BEGIN PROVIDED DATA

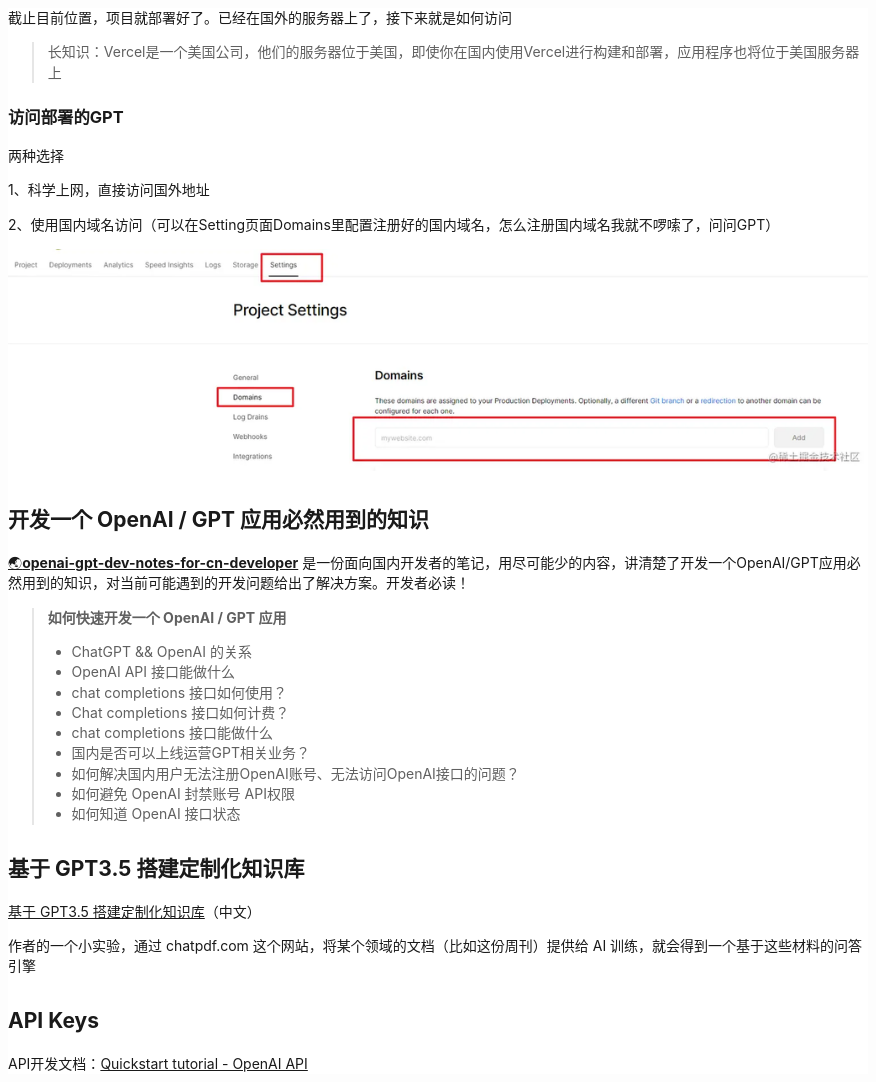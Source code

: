 截止目前位置，项目就部署好了。已经在国外的服务器上了，接下来就是如何访问

> 长知识：Vercel是一个美国公司，他们的服务器位于美国，即使你在国内使用Vercel进行构建和部署，应用程序也将位于美国服务器上

### 访问部署的GPT

两种选择

1、科学上网，直接访问国外地址

2、使用国内域名访问（可以在Setting页面Domains里配置注册好的国内域名，怎么注册国内域名我就不啰嗦了，问问GPT）

![img](./assets/c1e6bb2174d44ee7b795fd2fb7946624.webp)

## 开发一个 OpenAI / GPT 应用必然用到的知识

[🌏**openai-gpt-dev-notes-for-cn-developer**](https://github.com/easychen/openai-gpt-dev-notes-for-cn-developer) 是一份面向国内开发者的笔记，用尽可能少的内容，讲清楚了开发一个OpenAI/GPT应用必然用到的知识，对当前可能遇到的开发问题给出了解决方案。开发者必读！

> **如何快速开发一个 OpenAI / GPT 应用**
>
> - ChatGPT && OpenAI 的关系
> - OpenAI API 接口能做什么
> - chat completions 接口如何使用？
> - Chat completions 接口如何计费？
> - chat completions 接口能做什么
> - 国内是否可以上线运营GPT相关业务？
> - 如何解决国内用户无法注册OpenAI账号、无法访问OpenAI接口的问题？
> - 如何避免 OpenAI 封禁账号 API权限
> - 如何知道 OpenAI 接口状态

## 基于 GPT3.5 搭建定制化知识库

[基于 GPT3.5 搭建定制化知识库](https://mp.weixin.qq.com/s?__biz=MzIyNDAzMzYxNQ==&mid=2652028778&idx=1&sn=985a386f915dea0d4dc97186af7c50b6&srcid=0316LqkslRQXM1UyluqQFTxe)（中文）

作者的一个小实验，通过 chatpdf.com 这个网站，将某个领域的文档（比如这份周刊）提供给 AI 训练，就会得到一个基于这些材料的问答引擎

## API Keys

API开发文档：[Quickstart tutorial - OpenAI API](https://platform.openai.com/docs/quickstart/build-your-application)

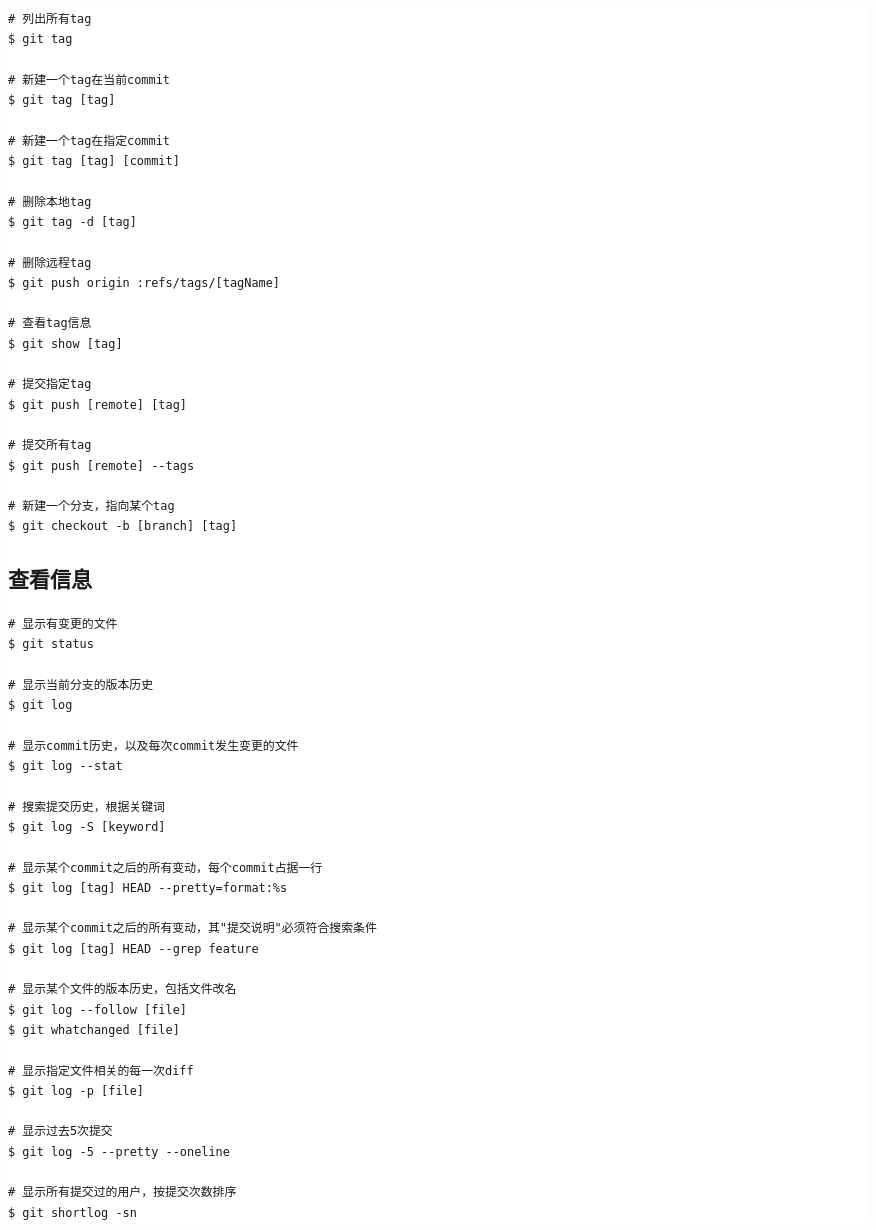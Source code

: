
 ```
# 列出所有tag
$ git tag

# 新建一个tag在当前commit
$ git tag [tag]

# 新建一个tag在指定commit
$ git tag [tag] [commit]

# 删除本地tag
$ git tag -d [tag]

# 删除远程tag
$ git push origin :refs/tags/[tagName]

# 查看tag信息
$ git show [tag]

# 提交指定tag
$ git push [remote] [tag]

# 提交所有tag
$ git push [remote] --tags

# 新建一个分支，指向某个tag
$ git checkout -b [branch] [tag]
```


## 查看信息

```
# 显示有变更的文件
$ git status

# 显示当前分支的版本历史
$ git log

# 显示commit历史，以及每次commit发生变更的文件
$ git log --stat

# 搜索提交历史，根据关键词
$ git log -S [keyword]

# 显示某个commit之后的所有变动，每个commit占据一行
$ git log [tag] HEAD --pretty=format:%s

# 显示某个commit之后的所有变动，其"提交说明"必须符合搜索条件
$ git log [tag] HEAD --grep feature

# 显示某个文件的版本历史，包括文件改名
$ git log --follow [file]
$ git whatchanged [file]

# 显示指定文件相关的每一次diff
$ git log -p [file]

# 显示过去5次提交
$ git log -5 --pretty --oneline

# 显示所有提交过的用户，按提交次数排序
$ git shortlog -sn

```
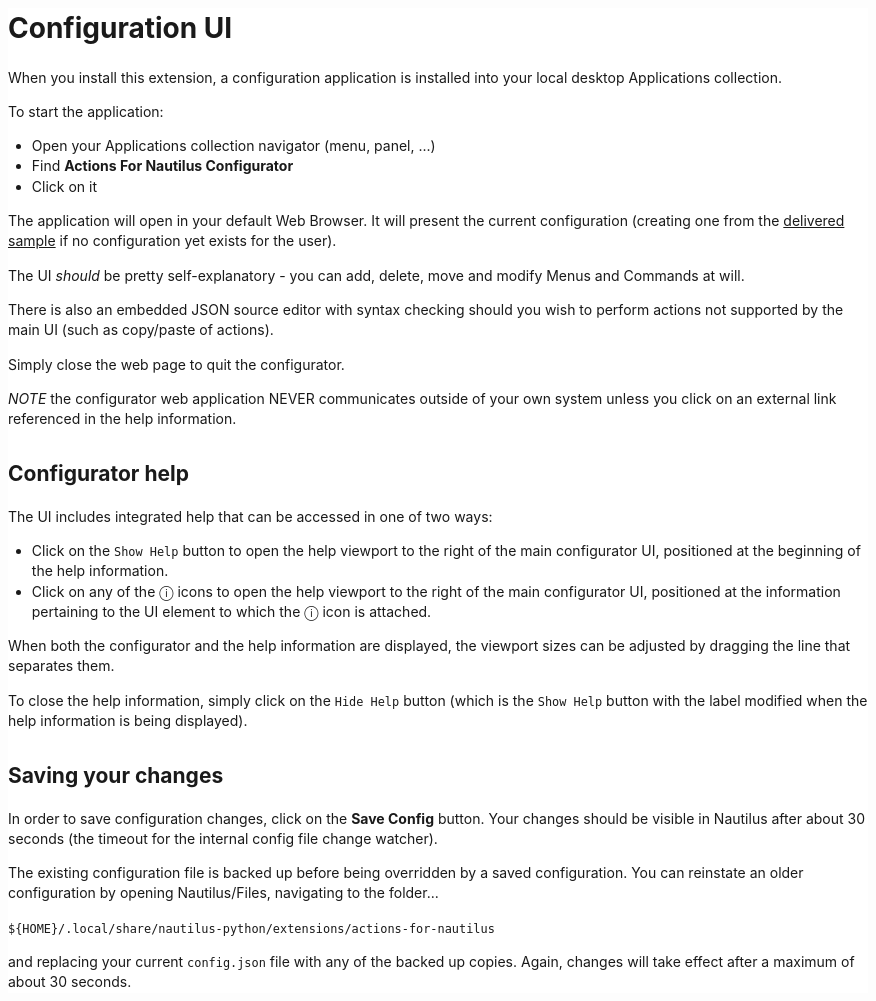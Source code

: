 # Configuration UI
When you install this extension, a configuration application is installed into 
your local desktop Applications collection.

To start the application:
* Open your Applications collection navigator (menu, panel, ...)
* Find **Actions For Nautilus Configurator**
* Click on it

The application will open in your default Web Browser. It will present the
current configuration (creating one from the [delivered sample](./configurator/sample-config.json) 
if no configuration yet exists for the user).

The UI _should_ be pretty self-explanatory - you can add, delete, move and
modify Menus and Commands at will.

There is also an embedded JSON source editor with syntax checking should you wish
to perform actions not supported by the main UI (such as copy/paste of actions).

Simply close the web page to quit the configurator.

*NOTE* the configurator web application NEVER communicates outside of your own
system unless you click on an external link referenced in the help information.

## Configurator help
The UI includes integrated help that can be accessed in one of two ways:

* Click on the `Show Help` button to open the help viewport to the right of the
  main configurator UI, positioned at the beginning of the help information.
* Click on any of the &#9432; icons to open the help viewport to the right of the
  main configurator UI, positioned at the information pertaining to the UI element
  to which the &#9432; icon is attached.

When both the configurator and the help information are displayed, the viewport
sizes can be adjusted by dragging the line that separates them.

To close the help information, simply click on the `Hide Help` button (which is
the `Show Help` button with the label modified when the help information is being displayed).

## Saving your changes
In order to save configuration changes, click on the **Save Config** button. 
Your changes should be visible in Nautilus after about 30 seconds (the timeout
for the internal config file change watcher).

The existing configuration file is backed up before being overridden by a saved
configuration. You can reinstate an older configuration by opening Nautilus/Files,
navigating to the folder...

```
${HOME}/.local/share/nautilus-python/extensions/actions-for-nautilus
```

and replacing your current `config.json` file with any of the backed up
copies. Again, changes will take effect after a maximum of about 30
seconds.
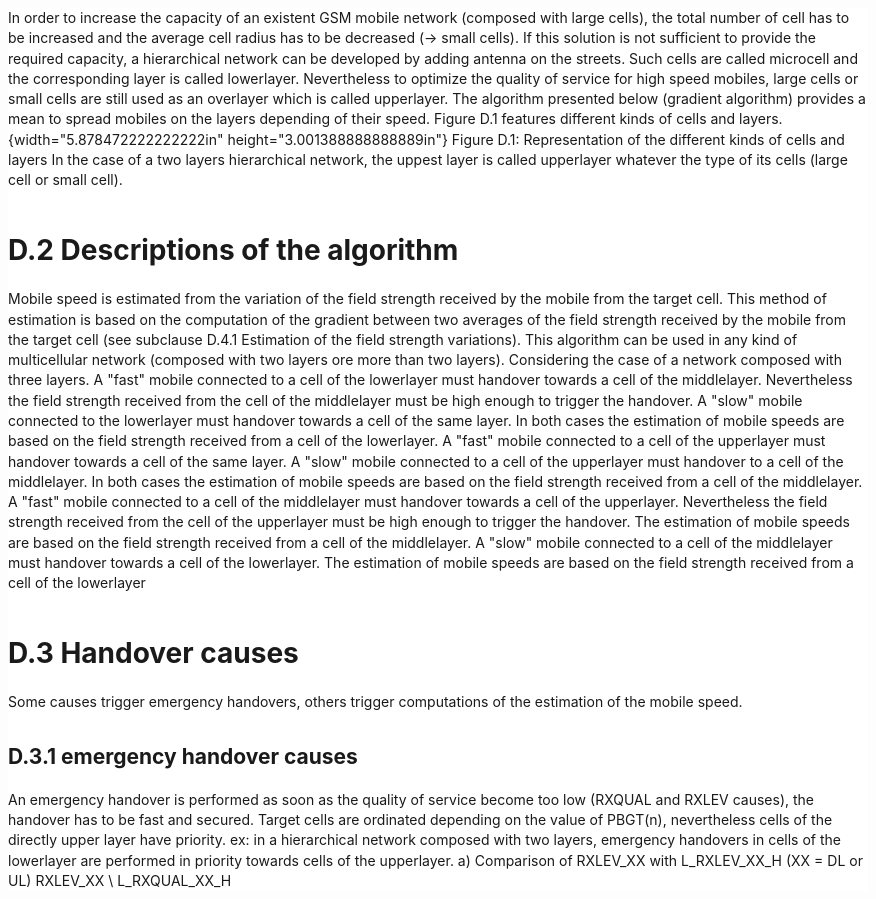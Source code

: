 In order to increase the capacity of an existent GSM mobile network (composed
with large cells), the total number of cell has to be increased and the
average cell radius has to be decreased (-> small cells). If this solution is
not sufficient to provide the required capacity, a hierarchical network can be
developed by adding antenna on the streets. Such cells are called microcell
and the corresponding layer is called lowerlayer.
Nevertheless to optimize the quality of service for high speed mobiles, large
cells or small cells are still used as an overlayer which is called
upperlayer.
The algorithm presented below (gradient algorithm) provides a mean to spread
mobiles on the layers depending of their speed.
Figure D.1 features different kinds of cells and layers.
{width="5.878472222222222in" height="3.001388888888889in"}
Figure D.1: Representation of the different kinds of cells and layers
In the case of a two layers hierarchical network, the uppest layer is called
upperlayer whatever the type of its cells (large cell or small cell).
# D.2 Descriptions of the algorithm
Mobile speed is estimated from the variation of the field strength received by
the mobile from the target cell.
This method of estimation is based on the computation of the gradient between
two averages of the field strength received by the mobile from the target cell
(see subclause D.4.1 Estimation of the field strength variations). This
algorithm can be used in any kind of multicellular network (composed with two
layers ore more than two layers).
Considering the case of a network composed with three layers.
A \"fast\" mobile connected to a cell of the lowerlayer must handover towards
a cell of the middlelayer. Nevertheless the field strength received from the
cell of the middlelayer must be high enough to trigger the handover.
A \"slow\" mobile connected to the lowerlayer must handover towards a cell of
the same layer.
In both cases the estimation of mobile speeds are based on the field strength
received from a cell of the lowerlayer.
A \"fast\" mobile connected to a cell of the upperlayer must handover towards
a cell of the same layer.
A \"slow\" mobile connected to a cell of the upperlayer must handover to a
cell of the middlelayer. In both cases the estimation of mobile speeds are
based on the field strength received from a cell of the middlelayer.
A \"fast\" mobile connected to a cell of the middlelayer must handover towards
a cell of the upperlayer. Nevertheless the field strength received from the
cell of the upperlayer must be high enough to trigger the handover.
The estimation of mobile speeds are based on the field strength received from
a cell of the middlelayer.
A \"slow\" mobile connected to a cell of the middlelayer must handover towards
a cell of the lowerlayer. The estimation of mobile speeds are based on the
field strength received from a cell of the lowerlayer
# D.3 Handover causes
Some causes trigger emergency handovers, others trigger computations of the
estimation of the mobile speed.
## D.3.1 emergency handover causes
An emergency handover is performed as soon as the quality of service become
too low (RXQUAL and RXLEV causes), the handover has to be fast and secured.
Target cells are ordinated depending on the value of PBGT(n), nevertheless
cells of the directly upper layer have priority.
ex: in a hierarchical network composed with two layers, emergency handovers in
cells of the lowerlayer are performed in priority towards cells of the
upperlayer.
a) Comparison of RXLEV_XX with L_RXLEV_XX_H (XX = DL or UL)
RXLEV_XX \ L_RXQUAL_XX_H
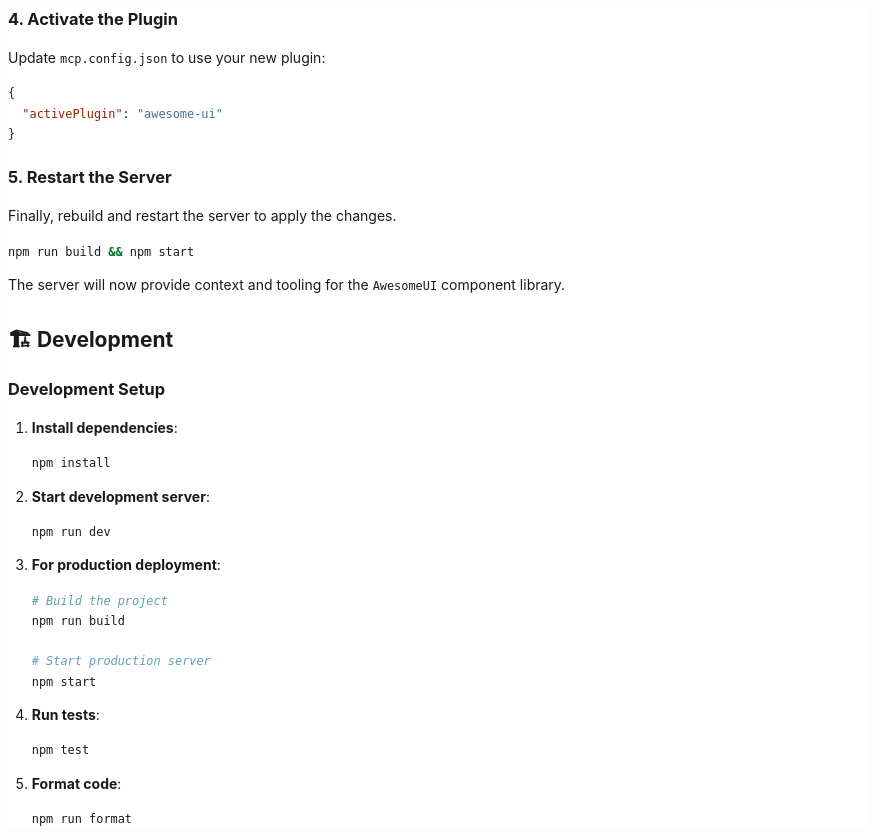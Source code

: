 ### 4. Activate the Plugin

Update `mcp.config.json` to use your new plugin:

```json
{
  "activePlugin": "awesome-ui"
}
```

### 5. Restart the Server

Finally, rebuild and restart the server to apply the changes.

```bash
npm run build && npm start
```

The server will now provide context and tooling for the `AwesomeUI` component library.

## 🏗️ Development

### Development Setup

1.  **Install dependencies**:
    ```bash
    npm install
    ```

2.  **Start development server**:
    ```bash
    npm run dev
    ```

3.  **For production deployment**:
    ```bash
    # Build the project
    npm run build
    
    # Start production server
    npm start
    ```

4.  **Run tests**:
    ```bash
    npm test
    ```

5.  **Format code**:
    ```bash
    npm run format
    ```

END PROVIDED DATA

WHAT IS EXPECTED:
Say again, word for word, the lines beginning at the top of the data and ending with the line that has "ChatGPT && OpenAI 的关系". Skip the pictures.

SOLVED PROBLEM:
Source code

: 截止目前位置，项目就部署好了。已经在国外的服务器上了，接下来就是如何访问

> 长知识：Vercel是一个美国公司，他们的服务器位于美国，即使你在国内使用Vercel进行构建和部署，应用程序也将位于美国服务器上

### 访问部署的GPT

两种选择

1、科学上网，直接访问国外地址

2、使用国内域名访问（可以在Setting页面Domains里配置注册好的国内域名，怎么注册国内域名我就不啰嗦了，问问GPT）

![img](./assets/c1e6bb2174d44ee7b795fd2fb7946624.webp)

## 开发一个 OpenAI / GPT 应用必然用到的知识

[🌏**openai-gpt-dev-notes-for-cn-developer**](https://github.com/easychen/openai-gpt-dev-notes-for-cn-developer) 是一份面向国内开发者的笔记，用尽可能少的内容，讲清楚了开发一个OpenAI/GPT应用必然用到的知识，对当前可能遇到的开发问题给出了解决方案。开发者必读！

> **如何快速开发一个 OpenAI / GPT 应用**
>
> - ChatGPT && OpenAI 的关系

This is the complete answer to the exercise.